18Monique Maza et Alexandra Saemmer rappellent dans la conclusion « E-Formes – remises en chantier » (p. 197-205) l'hypothèse initiale selon laquelle « l'articulation de la diffusion sur le Net avec les possibilités des technologies numériques serait productrice de formes » mais elles constatent que les objets qui ont attiré l'attention des chercheurs n'ont pas été le fait du hasard et que les « e-formes seraient des 'contre-formes' buissonnières et dérivantes, issues d'un regard ironique ou rêveur, sceptique ou frondeur » (p. 197). Ils posent surtout « la question des pertes et des gains, mais aussi celle des survivances, des traces, des mutations et des déplacements de nos anciennes valeurs » (p. 198). Cinq chantiers se sont dégagés, « les 'figures' du texte numérique », « le texte 'au risque du numérique' », « de l'image interactive à l'image sensitive », « les e-formes et la question de la forme » et « les arts numériques au risque du jeu ».
19Une bibliographie (p. 207-213) et une webographie (p. 214-215) sont disponibles mais on déplorera l'absence d'une présentation succincte de l'ensemble des auteurs participant à cet ouvrage.

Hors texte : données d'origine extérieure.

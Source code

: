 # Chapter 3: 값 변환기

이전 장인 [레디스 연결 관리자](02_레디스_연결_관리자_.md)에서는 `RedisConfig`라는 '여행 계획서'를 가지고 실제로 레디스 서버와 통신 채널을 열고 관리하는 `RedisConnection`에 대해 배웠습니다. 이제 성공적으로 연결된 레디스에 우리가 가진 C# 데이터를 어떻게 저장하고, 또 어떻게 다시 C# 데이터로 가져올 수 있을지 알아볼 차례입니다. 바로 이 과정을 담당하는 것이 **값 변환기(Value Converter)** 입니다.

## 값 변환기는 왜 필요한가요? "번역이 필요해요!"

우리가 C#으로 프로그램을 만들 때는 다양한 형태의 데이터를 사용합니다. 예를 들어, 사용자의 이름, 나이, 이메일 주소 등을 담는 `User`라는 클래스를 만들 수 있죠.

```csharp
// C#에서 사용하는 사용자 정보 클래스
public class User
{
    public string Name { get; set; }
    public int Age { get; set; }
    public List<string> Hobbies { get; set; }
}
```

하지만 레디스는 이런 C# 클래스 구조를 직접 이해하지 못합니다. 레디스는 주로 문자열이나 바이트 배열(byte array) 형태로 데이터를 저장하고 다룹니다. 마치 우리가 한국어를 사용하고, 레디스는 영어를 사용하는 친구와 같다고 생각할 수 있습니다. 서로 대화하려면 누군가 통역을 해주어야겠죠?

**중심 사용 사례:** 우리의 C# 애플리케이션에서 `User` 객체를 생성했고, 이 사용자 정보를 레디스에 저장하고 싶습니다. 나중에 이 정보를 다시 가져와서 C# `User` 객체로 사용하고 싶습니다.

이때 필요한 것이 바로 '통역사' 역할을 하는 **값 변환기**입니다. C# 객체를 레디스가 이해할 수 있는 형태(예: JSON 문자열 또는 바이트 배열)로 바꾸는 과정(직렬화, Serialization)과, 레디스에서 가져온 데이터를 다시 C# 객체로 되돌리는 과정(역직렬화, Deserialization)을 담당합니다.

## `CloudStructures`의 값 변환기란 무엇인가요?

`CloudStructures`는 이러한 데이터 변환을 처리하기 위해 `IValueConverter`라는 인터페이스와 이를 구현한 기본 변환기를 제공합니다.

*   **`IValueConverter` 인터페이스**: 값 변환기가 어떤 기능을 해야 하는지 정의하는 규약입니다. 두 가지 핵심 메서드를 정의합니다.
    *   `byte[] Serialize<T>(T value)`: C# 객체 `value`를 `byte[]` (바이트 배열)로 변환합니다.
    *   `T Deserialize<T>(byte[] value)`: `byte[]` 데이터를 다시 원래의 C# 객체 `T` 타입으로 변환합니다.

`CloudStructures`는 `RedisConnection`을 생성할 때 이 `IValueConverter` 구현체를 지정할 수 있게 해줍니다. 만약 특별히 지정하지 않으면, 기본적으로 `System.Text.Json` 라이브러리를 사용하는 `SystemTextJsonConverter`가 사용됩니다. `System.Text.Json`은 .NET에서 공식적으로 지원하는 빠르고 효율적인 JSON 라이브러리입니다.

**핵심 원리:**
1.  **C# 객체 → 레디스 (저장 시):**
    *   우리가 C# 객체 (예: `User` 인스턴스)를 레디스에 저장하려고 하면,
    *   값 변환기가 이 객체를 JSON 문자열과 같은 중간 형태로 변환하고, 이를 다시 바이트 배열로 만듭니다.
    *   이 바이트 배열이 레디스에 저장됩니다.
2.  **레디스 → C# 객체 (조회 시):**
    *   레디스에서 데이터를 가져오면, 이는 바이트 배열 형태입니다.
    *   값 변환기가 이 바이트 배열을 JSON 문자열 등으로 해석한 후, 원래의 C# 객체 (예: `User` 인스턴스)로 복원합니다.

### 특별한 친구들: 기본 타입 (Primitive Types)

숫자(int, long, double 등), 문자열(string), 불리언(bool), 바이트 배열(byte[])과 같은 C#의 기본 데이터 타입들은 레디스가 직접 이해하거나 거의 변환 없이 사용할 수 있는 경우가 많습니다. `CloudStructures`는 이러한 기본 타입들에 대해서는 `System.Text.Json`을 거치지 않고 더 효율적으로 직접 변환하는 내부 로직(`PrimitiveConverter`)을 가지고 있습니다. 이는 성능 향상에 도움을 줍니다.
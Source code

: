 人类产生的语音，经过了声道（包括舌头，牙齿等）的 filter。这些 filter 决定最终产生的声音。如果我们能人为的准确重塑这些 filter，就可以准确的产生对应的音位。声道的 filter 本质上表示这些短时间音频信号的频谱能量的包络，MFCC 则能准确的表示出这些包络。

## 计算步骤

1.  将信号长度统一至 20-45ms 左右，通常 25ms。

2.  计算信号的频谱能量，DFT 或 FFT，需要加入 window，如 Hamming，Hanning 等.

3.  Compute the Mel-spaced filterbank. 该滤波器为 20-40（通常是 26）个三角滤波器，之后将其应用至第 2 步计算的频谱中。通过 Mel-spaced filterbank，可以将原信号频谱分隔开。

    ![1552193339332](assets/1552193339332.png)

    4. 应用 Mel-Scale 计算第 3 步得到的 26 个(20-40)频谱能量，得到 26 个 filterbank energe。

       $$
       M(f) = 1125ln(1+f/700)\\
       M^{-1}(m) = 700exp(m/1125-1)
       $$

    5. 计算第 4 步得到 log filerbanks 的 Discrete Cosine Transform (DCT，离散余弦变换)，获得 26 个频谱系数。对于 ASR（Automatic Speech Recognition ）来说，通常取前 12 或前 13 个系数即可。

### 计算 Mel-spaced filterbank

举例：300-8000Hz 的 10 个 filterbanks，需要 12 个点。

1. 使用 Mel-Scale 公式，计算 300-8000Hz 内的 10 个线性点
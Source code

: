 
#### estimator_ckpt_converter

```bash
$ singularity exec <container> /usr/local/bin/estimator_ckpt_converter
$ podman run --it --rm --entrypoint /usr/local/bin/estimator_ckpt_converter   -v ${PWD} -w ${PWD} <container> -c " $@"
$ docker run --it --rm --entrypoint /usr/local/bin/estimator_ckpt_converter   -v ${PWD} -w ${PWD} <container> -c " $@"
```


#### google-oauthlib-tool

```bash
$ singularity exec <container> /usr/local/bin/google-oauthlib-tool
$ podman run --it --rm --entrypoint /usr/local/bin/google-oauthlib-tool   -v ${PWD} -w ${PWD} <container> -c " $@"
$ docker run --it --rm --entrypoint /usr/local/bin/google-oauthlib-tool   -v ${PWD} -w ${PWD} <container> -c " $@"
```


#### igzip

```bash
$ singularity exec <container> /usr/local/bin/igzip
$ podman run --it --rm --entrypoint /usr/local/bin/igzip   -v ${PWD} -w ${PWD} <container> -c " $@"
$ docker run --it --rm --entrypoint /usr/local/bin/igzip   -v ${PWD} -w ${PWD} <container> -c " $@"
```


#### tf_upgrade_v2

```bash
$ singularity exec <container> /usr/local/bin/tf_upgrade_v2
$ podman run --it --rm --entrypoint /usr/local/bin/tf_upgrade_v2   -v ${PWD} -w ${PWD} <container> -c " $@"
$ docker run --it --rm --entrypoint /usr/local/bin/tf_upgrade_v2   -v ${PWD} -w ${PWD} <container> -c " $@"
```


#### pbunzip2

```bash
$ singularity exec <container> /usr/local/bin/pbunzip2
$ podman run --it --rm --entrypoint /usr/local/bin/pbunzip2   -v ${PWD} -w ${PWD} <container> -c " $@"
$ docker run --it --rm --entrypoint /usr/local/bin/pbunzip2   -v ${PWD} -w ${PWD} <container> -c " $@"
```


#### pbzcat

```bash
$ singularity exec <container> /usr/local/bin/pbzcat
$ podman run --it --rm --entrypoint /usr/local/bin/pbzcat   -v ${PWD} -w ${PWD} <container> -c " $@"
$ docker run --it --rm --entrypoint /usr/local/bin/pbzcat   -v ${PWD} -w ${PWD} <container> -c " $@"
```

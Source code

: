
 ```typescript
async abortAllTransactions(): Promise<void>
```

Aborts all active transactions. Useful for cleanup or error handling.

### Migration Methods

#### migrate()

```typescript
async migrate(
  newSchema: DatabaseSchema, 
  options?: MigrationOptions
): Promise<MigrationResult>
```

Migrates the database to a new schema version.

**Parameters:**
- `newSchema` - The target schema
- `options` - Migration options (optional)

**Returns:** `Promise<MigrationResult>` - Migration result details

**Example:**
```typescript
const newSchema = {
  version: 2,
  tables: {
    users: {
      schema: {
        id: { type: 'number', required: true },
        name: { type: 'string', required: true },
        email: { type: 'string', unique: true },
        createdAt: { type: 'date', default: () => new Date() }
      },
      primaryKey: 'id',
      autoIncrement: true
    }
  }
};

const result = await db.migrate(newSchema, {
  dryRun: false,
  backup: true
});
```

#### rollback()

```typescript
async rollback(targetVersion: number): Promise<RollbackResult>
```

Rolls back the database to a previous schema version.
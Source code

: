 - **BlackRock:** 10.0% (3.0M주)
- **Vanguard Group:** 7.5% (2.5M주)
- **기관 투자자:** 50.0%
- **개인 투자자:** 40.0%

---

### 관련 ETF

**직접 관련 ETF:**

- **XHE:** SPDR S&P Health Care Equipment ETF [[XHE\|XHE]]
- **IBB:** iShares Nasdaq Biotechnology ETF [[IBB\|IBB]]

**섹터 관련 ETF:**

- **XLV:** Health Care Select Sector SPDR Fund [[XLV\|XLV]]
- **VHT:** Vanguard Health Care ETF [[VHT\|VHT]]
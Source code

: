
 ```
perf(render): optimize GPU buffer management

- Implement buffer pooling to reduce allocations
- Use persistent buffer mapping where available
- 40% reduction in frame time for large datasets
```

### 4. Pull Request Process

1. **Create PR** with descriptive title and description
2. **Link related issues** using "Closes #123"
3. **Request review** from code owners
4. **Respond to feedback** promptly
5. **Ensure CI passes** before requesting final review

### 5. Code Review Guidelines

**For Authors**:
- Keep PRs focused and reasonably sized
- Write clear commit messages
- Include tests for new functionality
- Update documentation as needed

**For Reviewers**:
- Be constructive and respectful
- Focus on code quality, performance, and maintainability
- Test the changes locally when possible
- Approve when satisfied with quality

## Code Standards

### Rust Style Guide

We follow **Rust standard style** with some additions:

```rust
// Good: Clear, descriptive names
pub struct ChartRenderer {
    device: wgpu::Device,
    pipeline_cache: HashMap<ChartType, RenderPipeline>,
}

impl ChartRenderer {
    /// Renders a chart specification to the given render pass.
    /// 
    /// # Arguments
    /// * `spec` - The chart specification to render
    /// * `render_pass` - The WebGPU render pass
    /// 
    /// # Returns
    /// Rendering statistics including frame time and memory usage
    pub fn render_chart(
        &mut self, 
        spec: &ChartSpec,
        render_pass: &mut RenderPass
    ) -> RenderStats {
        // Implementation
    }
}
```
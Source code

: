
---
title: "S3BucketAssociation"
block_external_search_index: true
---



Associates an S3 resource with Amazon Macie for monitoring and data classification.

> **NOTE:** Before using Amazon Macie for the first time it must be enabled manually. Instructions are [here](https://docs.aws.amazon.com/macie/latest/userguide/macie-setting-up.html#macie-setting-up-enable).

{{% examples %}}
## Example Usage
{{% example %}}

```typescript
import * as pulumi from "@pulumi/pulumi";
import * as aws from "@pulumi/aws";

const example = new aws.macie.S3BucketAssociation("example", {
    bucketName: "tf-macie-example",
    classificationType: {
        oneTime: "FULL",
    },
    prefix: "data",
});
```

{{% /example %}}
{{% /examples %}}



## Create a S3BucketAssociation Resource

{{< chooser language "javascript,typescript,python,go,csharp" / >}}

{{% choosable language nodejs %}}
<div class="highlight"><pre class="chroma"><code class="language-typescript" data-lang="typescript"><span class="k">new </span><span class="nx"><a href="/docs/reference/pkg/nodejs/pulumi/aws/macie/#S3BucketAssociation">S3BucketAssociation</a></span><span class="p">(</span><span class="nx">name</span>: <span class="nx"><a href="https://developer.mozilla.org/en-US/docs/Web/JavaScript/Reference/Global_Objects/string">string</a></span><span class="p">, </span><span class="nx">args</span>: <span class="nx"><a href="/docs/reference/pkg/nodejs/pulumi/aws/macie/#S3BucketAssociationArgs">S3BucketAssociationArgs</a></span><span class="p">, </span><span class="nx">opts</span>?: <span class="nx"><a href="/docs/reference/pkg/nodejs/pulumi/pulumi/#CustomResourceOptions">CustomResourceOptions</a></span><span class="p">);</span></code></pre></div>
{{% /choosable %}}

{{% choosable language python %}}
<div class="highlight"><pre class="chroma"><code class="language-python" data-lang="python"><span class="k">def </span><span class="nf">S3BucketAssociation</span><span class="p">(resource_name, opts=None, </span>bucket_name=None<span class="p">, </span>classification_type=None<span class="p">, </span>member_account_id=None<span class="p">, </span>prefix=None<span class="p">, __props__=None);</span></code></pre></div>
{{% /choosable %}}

20Il y a un paradoxe inhérent à ces actes de colloque en ce qu'ils traitent d'objets numériques et des possibilités qui y sont liées tout en conservant la forme du livre qui rend ardue la découverte des oeuvres dont il est question. Difficile en effet de reproduire avec un égal bonheur les dimensions visuelles et auditives des créations – le lecteur devra par lui-même aller sur Internet pour saisir la juste portée de certains propos. Ce colloque aurait pu sans doute être à l'image de son étude et trouver une nouvelle façon de rendre accessible les articles sans léser les auteurs. Il faut cependant témoigner de l'intérêt à faire le point sur les approches et les usages nouveaux que permettent des outils divers, même s'il est indubitable que certains peuvent apparaître vite datés (de même en est-il pour les sites internet qui gardent la traces des oeuvres...).